A proxy for redis cluster which automatically handles command redirection and failover detection
To the client, acts just like a redis server. No changes necessary for any redis client to communicate with it.
Compile with
go build
See command-line options with
./breadis --help
Load command-line options from config file with
./breadis --config <file>
See example config file with
./breadis --example
breadis acts as a simple proxy to an entire redis cluster, acting exactly the same as a normal single redis instance (so any existing redis driver can already talk to breadis).

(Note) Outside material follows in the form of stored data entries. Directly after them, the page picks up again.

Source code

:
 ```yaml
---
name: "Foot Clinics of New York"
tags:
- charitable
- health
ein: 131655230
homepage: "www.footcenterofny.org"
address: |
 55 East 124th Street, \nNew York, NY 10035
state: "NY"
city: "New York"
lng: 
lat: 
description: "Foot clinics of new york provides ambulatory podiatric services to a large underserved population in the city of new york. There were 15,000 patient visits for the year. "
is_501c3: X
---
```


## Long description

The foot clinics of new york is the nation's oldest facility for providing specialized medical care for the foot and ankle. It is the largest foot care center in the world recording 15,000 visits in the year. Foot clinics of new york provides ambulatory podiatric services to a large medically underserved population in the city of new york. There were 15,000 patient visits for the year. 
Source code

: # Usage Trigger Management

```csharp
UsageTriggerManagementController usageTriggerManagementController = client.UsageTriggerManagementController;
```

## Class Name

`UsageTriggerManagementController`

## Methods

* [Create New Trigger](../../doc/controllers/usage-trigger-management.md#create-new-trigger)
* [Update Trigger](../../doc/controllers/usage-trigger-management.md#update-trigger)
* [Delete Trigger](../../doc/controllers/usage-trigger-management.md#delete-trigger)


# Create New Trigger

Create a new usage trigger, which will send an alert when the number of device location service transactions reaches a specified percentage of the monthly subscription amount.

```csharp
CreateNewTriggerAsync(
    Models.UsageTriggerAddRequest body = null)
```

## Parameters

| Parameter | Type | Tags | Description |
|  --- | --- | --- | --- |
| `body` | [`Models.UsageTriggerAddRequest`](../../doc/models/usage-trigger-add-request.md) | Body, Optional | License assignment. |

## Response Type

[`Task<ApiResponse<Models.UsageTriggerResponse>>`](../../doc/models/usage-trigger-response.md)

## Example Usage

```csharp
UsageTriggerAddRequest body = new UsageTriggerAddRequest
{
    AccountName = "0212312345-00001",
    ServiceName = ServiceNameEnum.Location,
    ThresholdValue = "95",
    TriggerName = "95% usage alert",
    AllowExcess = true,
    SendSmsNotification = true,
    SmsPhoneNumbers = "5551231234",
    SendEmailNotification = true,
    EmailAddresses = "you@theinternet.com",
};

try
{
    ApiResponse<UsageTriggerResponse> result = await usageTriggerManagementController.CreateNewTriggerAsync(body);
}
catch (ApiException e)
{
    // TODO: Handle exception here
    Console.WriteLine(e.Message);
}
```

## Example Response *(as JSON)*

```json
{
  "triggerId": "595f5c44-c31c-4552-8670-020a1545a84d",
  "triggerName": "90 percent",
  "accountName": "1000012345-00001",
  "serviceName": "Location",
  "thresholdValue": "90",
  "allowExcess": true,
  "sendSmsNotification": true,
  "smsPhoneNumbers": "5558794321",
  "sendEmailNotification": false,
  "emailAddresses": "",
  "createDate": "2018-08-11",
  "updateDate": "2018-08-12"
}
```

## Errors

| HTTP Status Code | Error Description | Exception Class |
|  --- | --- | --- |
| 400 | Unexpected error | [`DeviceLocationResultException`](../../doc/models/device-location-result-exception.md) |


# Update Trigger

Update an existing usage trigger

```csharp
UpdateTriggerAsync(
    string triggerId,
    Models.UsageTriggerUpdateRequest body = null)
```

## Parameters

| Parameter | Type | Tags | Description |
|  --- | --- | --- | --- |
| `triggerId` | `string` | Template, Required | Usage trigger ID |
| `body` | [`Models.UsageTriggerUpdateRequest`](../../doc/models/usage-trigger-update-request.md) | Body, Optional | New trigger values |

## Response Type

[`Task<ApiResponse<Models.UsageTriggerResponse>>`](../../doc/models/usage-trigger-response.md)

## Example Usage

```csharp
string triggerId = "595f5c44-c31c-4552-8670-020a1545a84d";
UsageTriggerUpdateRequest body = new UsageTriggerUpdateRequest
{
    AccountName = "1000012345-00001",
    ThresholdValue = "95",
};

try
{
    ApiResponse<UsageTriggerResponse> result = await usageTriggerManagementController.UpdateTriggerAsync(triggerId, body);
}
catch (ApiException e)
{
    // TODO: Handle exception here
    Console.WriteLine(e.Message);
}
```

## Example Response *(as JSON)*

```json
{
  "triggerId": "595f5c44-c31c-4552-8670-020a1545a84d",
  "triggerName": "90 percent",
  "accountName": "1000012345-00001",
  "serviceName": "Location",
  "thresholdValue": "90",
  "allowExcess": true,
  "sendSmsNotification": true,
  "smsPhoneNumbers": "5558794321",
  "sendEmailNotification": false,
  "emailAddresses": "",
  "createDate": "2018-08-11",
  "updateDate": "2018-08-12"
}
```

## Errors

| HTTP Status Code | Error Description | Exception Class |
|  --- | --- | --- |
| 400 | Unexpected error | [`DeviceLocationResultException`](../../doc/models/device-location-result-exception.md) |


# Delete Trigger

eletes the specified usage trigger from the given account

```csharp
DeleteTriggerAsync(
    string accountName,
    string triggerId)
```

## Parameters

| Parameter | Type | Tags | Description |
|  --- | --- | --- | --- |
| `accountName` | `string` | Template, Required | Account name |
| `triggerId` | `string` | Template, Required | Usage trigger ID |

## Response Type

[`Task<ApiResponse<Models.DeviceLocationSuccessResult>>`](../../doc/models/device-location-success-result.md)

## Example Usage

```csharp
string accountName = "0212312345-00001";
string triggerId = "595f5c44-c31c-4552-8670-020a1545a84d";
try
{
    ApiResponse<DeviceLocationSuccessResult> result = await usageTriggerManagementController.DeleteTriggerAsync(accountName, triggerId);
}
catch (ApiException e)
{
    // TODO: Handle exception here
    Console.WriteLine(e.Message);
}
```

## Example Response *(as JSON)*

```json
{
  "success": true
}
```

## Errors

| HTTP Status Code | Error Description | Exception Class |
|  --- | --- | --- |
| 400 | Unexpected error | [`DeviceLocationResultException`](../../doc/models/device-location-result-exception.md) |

This might seem a bit silly, since you could just use a cluster-aware driver in your application to interact with the redis cluster. But this has two downsides:
-
You have to know you're interacting with a redis cluster in the first place, which may not always be the case. For instance, if in a dev environment an application commmunicates with a single redis on
localhost:6379
, but in production there is a cluster on multiple other boxes, that's something the application has to differentiate. Instead, the dev environment could keep using a single local redis, but in production the application server could have breadis listening on port 6379, meaning the application wouldn't have to know the difference. -
The redis cluster handling isn't trivial, and works best when there is a persistant process managing it. This may not be possible in stateless, request based languages (e.g. PHP) or if you're executing a bunch of one-off scripts which use redis cluster. For these cases having a breadis instance handle the hard parts and just having the application hit it instead of doing the hard parts itself.